** Aim of the exercise **
Your answer must consist of one number: how many lines in the records contain "speed".

** Records supplied **

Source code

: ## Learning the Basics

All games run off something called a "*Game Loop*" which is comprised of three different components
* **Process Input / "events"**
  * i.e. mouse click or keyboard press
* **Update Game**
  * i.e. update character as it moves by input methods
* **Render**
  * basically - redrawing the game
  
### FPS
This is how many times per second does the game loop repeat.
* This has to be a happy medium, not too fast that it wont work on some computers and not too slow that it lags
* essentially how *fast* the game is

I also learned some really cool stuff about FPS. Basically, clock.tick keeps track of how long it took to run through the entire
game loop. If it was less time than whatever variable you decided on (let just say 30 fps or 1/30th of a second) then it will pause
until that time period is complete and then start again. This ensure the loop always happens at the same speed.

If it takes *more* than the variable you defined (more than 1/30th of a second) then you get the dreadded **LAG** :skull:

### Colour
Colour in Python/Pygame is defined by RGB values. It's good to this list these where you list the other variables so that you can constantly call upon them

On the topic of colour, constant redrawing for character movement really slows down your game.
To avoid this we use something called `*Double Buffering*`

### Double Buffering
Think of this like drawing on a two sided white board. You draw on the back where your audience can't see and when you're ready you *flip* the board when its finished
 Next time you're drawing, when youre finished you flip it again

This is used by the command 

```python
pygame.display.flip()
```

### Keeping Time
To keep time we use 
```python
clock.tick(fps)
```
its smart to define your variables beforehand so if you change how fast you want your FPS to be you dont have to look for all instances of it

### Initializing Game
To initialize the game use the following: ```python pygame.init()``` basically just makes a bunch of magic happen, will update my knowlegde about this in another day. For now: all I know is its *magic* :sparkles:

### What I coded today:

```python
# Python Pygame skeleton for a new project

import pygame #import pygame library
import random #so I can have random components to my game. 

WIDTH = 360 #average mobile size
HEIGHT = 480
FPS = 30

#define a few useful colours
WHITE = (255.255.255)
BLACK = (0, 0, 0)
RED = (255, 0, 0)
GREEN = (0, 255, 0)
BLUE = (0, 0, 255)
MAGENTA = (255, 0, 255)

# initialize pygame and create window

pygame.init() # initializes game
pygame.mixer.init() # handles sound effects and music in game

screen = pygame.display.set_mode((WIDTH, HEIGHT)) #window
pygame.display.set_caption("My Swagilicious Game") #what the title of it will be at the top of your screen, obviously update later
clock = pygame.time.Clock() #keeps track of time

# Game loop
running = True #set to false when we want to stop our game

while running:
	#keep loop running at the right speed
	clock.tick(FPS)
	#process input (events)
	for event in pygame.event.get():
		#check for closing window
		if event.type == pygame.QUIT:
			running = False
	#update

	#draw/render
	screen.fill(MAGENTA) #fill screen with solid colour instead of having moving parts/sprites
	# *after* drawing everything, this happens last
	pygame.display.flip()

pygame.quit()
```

** Answer space **
2